It will also reduce the volatility of the US onshore oil services and drilling markets. Natural gas prices are notoriously volatile, prompting some futures traders to dub the commodity the widow-maker. A shift away from gas-directed drilling should steady demand. That’s not to suggest that oil markets don’t experience unnerving gyrations. However, because oil prices depend on international supply and demand conditions rather than the health of the US economy, this commodity doesn’t experience the gut-wrenching volatility associated with natural gas.

More important, Halliburton reports that average horsepower for pressure pumping in a North American well–a proxy for the amount of fracturing work– has increased by 50 percent. In addition, the length of time pressure-pumping equipment is used on each well has more than doubled from peak levels in 2008.

For example, two years ago most producers in the Bakken drilled 2,000-foot laterals and fractured these wells in eight stages. Today, the industry standard–not the state of the art–calls for 6,000-foot horizontal wells and more than 30 fracturing stages. In addition, wells in the oil-focused Bakken are 20 percent more service intensive than wells drilled in the Eagle Ford Shale’s NGL-rich window.

The demands of drilling these complex wells mean that equipment wears out even more rapidly. According to management, 10 percent of its fracturing capacity is undergoing maintenance at any given time–twice the percentage of two years ago. And Halliburton estimates that its downtime is among the lowest in the industry. Even though rivals are adding significant pressure-pumping capacity, many of these new-builds are destined to replace worn-out equipment.

Finally, Halliburton pointed out that it’s a mistake to assume that all of this increase in oil-related drilling activity and the parallel uptrend in well complexity have been driven by unconventional shale gas plays. In the Permian Basin–a mature, conventional oil-producing region located mainly in Texas–16 percent of the rig count is now drilling horizontal wells.

Producers, including Wildcatters recommendation Linn Energy LLC (NSDQ: LINE), are finding that horizontal wells yield better production rates in this mature parts of this region.

It’s not hard to see how these trends add up to more work and rising pricing power for the likes of Halliburton. Even if the rig count holds steady, Halliburton sees “more juice” in the pricing game.

Halliburton also discussed its efforts to develop a production model for dry-gas plays that lowers costs to the point that drilling is still economic at depressed gas prices.
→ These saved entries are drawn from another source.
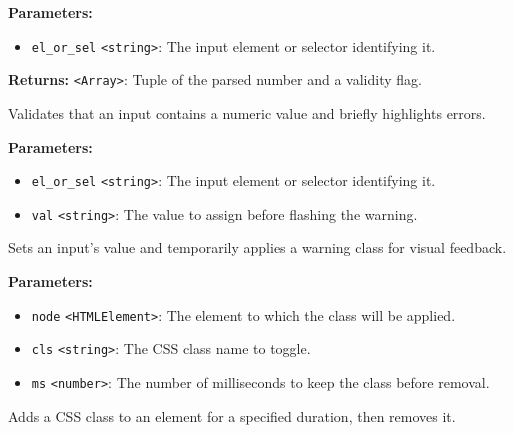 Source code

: \documentclass[12pt,a4paper]{article}
\begin{document}
\noindent \textbf{Parameters:}
\begin{itemize}
  \item \texttt{el\_or\_sel} \texttt{<string>}: The input element or selector identifying it.
\end{itemize}

\noindent \textbf{Returns:} \texttt{<Array>}: Tuple of the parsed number and a validity flag.

\noindent Validates that an input contains a numeric value and briefly highlights errors.

\vspace{5mm}
\noindent {}


\noindent \textbf{Parameters:}
\begin{itemize}
  \item \texttt{el\_or\_sel} \texttt{<string>}: The input element or selector identifying it.
  \item \texttt{val} \texttt{<string>}: The value to assign before flashing the warning.
\end{itemize}

\noindent Sets an input’s value and temporarily applies a \textasciigrave{}warning\textasciigrave{} class for visual feedback.

\vspace{5mm}
\noindent {}


\noindent \textbf{Parameters:}
\begin{itemize}
  \item \texttt{node} \texttt{<HTMLElement>}: The element to which the class will be applied.
  \item \texttt{cls} \texttt{<string>}: The CSS class name to toggle.
  \item \texttt{ms} \texttt{<number>}: The number of milliseconds to keep the class before removal.
\end{itemize}

\noindent Adds a CSS class to an element for a specified duration, then removes it.

\vspace{5mm}
\noindent {}
\end{document}
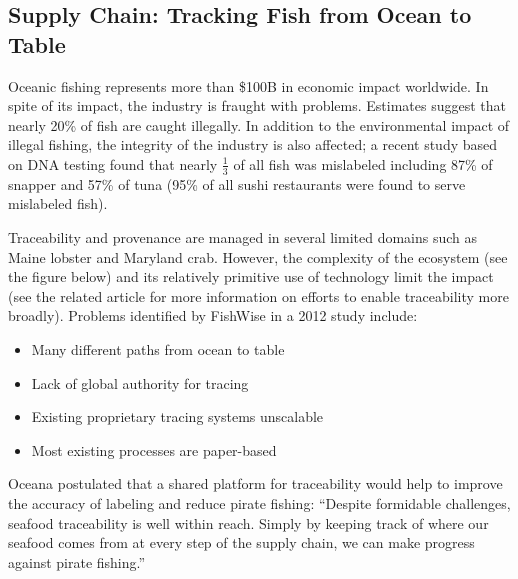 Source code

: \subsection{Supply Chain: Tracking Fish from Ocean to Table}

Oceanic fishing represents more than \$100B in economic impact worldwide. In spite of its impact,
the industry is fraught with problems. Estimates suggest that nearly 20\% of fish are caught
illegally. In addition to the environmental impact of illegal fishing, the integrity of the industry
is also affected; a recent study based on DNA testing found that nearly $\frac{1}{3}$ of all fish
was mislabeled including 87\% of snapper and 57\% of tuna (95\% of all sushi restaurants were found
to serve mislabeled fish).

Traceability and provenance are managed in several limited domains such as Maine lobster and
Maryland crab. However, the complexity of the ecosystem (see the figure below) and its relatively
primitive use of technology limit the impact (see the related article for more information on efforts to
enable traceability more broadly). Problems identified by FishWise in a 2012 study include:

\begin{itemize}
\item Many different paths from ocean to table
\item Lack of global authority for tracing
\item Existing proprietary tracing systems unscalable
\item Most existing processes are paper-based
\end{itemize}

Oceana postulated that a shared platform for traceability would help to improve the accuracy of
labeling and reduce pirate fishing: ``Despite formidable challenges, seafood traceability is well
within reach. Simply by keeping track of where our seafood comes from at every step of the supply
chain, we can make progress against pirate fishing.''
This initiative would lower margins in the near term but enable the firm to build market share before the eventual upturn. In addition to optimizing the drilling process, Halliburton will also bundle its services, limit price increases for gas producers and commit rigs to drilling in these regions rather than oilier plays.
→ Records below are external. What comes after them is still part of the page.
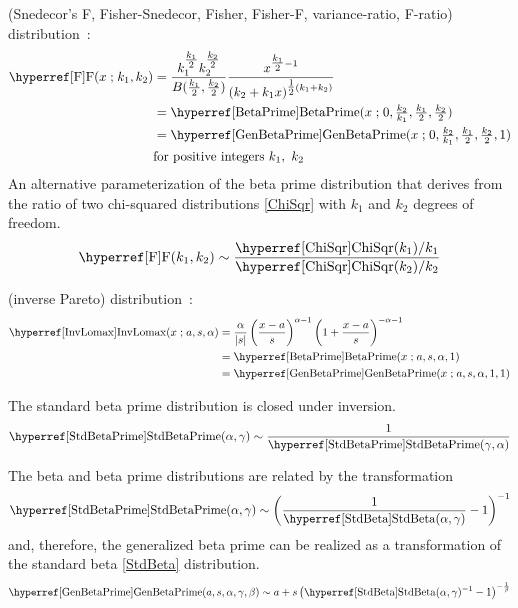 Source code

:  (Snedecor's F, Fisher-Snedecor, Fisher, Fisher-F, variance-ratio, F-ratio) distribution~\cite{Snedecor1934, Aroian1941, Johnson1995}:
\begin{align}
\label{F}
\opr{F}(x\given k_1,k_2) &= \frac{k_1^{\tfrac{k_1}{2} }   k_2^{\tfrac{k_2}{2}}}{ B(\tfrac{k_1}{2}, \tfrac{k_2}{2})    }
 \frac{x^{\tfrac{k_1}{2} -1}}{(k_2 + k_1 x)^{\tfrac{1}{2}(k_1+k_2)}} \checked
 \\ & =  \opr{BetaPrime}(x\given  0,\tfrac{k_2}{k_1}, \tfrac{k_1}{2},\tfrac{k_2}{2}) \notag \checked
 \\ & =  \opr{GenBetaPrime}(x\given  0,\tfrac{k_2}{k_1}, \tfrac{k_1}{2},\tfrac{k_2}{2},1) \checked
 \notag
\\ & \text{for positive integers } k_1,\ k_2 \notag \checked
\end{align}
An alternative parameterization of the beta prime distribution that derives from the ratio of two chi-squared distributions \eqref{ChiSqr} with $k_1$ and $k_2$ degrees of freedom.
\[
\opr{F}(k_1,k_2) \sim \frac{\opr{ChiSqr}(k_1) / k_1 }{\opr{ChiSqr}(k_2) / k_2} \checked
\notag
\]



 (inverse Pareto) distribution~\cite{Kleiber2003}: 
\begin{align}
\label{InvLomax}
\opr{InvLomax}(x\given a, s,\alpha) &= \frac{\alpha}{|s|} \left(\frac{x-a}{s}\right)^{\alpha -1} \left(1+\frac{x-a}{s}\right)^{-\alpha-1} \checked
\\ \notag &= \opr{BetaPrime}(x\given a, s, \alpha,1) \checked
\\ \notag &= \opr{GenBetaPrime}(x\given a, s, \alpha,1,1) \checked
\end{align}






The standard beta prime distribution is closed under inversion.
\[
\opr{StdBetaPrime}(\alpha,\gamma) \sim \frac{1}{\opr{StdBetaPrime}(\gamma,\alpha)} \checked
\notag
\]


The beta and beta prime distributions are related by the transformation~
\[
\opr{StdBetaPrime}(\alpha,\gamma) \sim \left( \frac{1}{\opr{StdBeta}(\alpha,\gamma)}  -1 \right)^{-1} \checked
\notag
\]
and, therefore, the generalized beta prime can be realized as a transformation of the standard beta \eqref{StdBeta} distribution.
\[
\opr{GenBetaPrime}(a,s,\alpha,\gamma,\beta) \sim a+ s\left( \opr{StdBeta}(\alpha,\gamma)^{-1} -1\right)^{-\sfrac{1}{\beta}}
\checked
\notag
\]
Management’s comments suggest that this program is limited to a few large customers; I don’t foresee much of an impact on company-level margins.

It’s also interesting that producers are focusing so much attention on gas production cost reduction. Lower marginal production costs will hand producers significant earnings leverage when gas prices do recover–I expect gas prices to improve somewhat in the latter part of 2011.
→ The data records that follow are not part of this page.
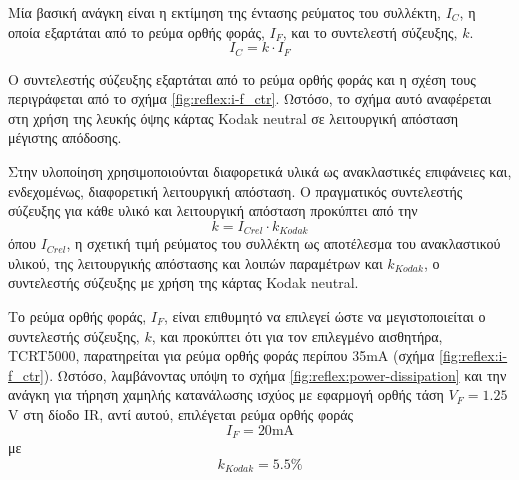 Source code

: Μία βασική ανάγκη είναι η εκτίμηση της έντασης ρεύματος του συλλέκτη, ${I_C}$, η
οποία εξαρτάται από το ρεύμα ορθής φοράς, $I_F$, και το συντελεστή σύζευξης,
$k$.
\begin{equation}
I_C = k \cdot I_F \label{eq:reflex:i-c}
\end{equation}

Ο συντελεστής σύζευξης εξαρτάται από το ρεύμα ορθής φοράς και η σχέση τους
περιγράφεται από το σχήμα \ref{fig:reflex:i-f_ctr}. Ωστόσο, το σχήμα αυτό
αναφέρεται στη χρήση της
λευκής όψης κάρτας Kodak neutral σε λειτουργική απόσταση μέγιστης απόδοσης.

Στην υλοποίηση χρησιμοποιούνται διαφορετικά υλικά ως ανακλαστικές επιφάνειες
και, ενδεχομένως, διαφορετική λειτουργική απόσταση. Ο πραγματικός συντελεστής
σύζευξης για κάθε υλικό και λειτουργική απόσταση προκύπτει από την
\begin{equation}
k = I_{Crel} \cdot k_{Kodak} \label{eq:reflex:k}
\end{equation}
όπου $I_{Crel}$, η σχετική τιμή ρεύματος του συλλέκτη ως αποτέλεσμα του
ανακλαστικού υλικού, της λειτουργικής απόστασης και λοιπών παραμέτρων και
$k_{Kodak}$, ο συντελεστής σύζευξης με χρήση της κάρτας Kodak neutral.


Το ρεύμα ορθής φοράς, $I_F$, είναι επιθυμητό να επιλεγεί ώστε να μεγιστοποιείται
ο συντελεστής σύζευξης, $k$, και προκύπτει ότι για τον επιλεγμένο αισθητήρα,
TCRT5000, παρατηρείται για ρεύμα ορθής φοράς περίπου 35mA (σχήμα
\ref{fig:reflex:i-f_ctr}).
Ωστόσο, λαμβάνοντας υπόψη το σχήμα \ref{fig:reflex:power-dissipation} και την
ανάγκη για τήρηση χαμηλής κατανάλωσης ισχύος με εφαρμογή ορθής τάση
$V_F = 1.25$V στη δίοδο IR, αντί αυτού, επιλέγεται ρεύμα ορθής φοράς
\begin{equation}
I_F = 20\text{mA} \label{eq:reflex:i-f_value}
\end{equation}
με
\begin{equation}
k_{Kodak} = 5.5\% \label{eq:reflex:k_kodak-value}
\end{equation}


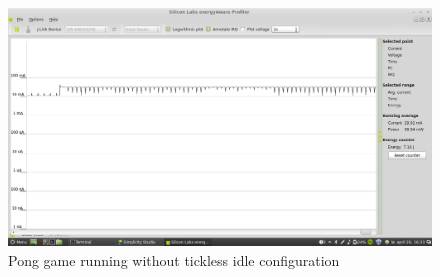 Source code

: \begin{figure}[H]
  \centering
  \includegraphics[clip, trim=0cm 0cm 0cm 0cm, width=12cm]{fig/running.png}
  \caption{Pong game running without tickless idle configuration}
\end{figure}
You can’t talk about North American drilling without discussing the Gulf of Mexico.

As investors undoubtedly recall, Halliburton was one of the services companies involved in BP’s (NYSE: BP) infamous Macondo well. I wrote about the spill at some length in the May 5 issue, Opportunity amid Crisis, which included a discussion of Halliburton’s role in the debacle. As I noted then, the odds that Halliburton will bear any liability from the spill are remote.

The stock sold off last week after reports suggested that the cement mixture Halliburton used on the Macondo wasn’t appropriate. Standard & Poor’s also lowered the oil-services firm’s credit rating to reflect heightened legal risk. Both the market’s reaction and S&P’s downgrade are fundamentally off-base; the contract governing Halliburton’s work on the well makes it nearly impossible for them to have legal liability.

The fallout from the drilling ban in the Gulf also showed up in Halliburton’s third-quarter results, though the hit was less than management had forecast–primarily because the firm earned significant revenue drilling the two relief wells that finally sealed the Macondo. But this one-off work won’t bolster results in the fourth quarter; like the other major services firms, Halliburton expects activity in the Gulf to remain restrained for some time.

Results from the firm’s international operations were less sanguine; management described this side of the business as “treading water.” That being said, Halliburton has been able to raise prices in markets where activity has ramped up substantially and capacity for key equipment and services is tight. Of course, these gains are offset by weak growth and competitive pricing in other markets.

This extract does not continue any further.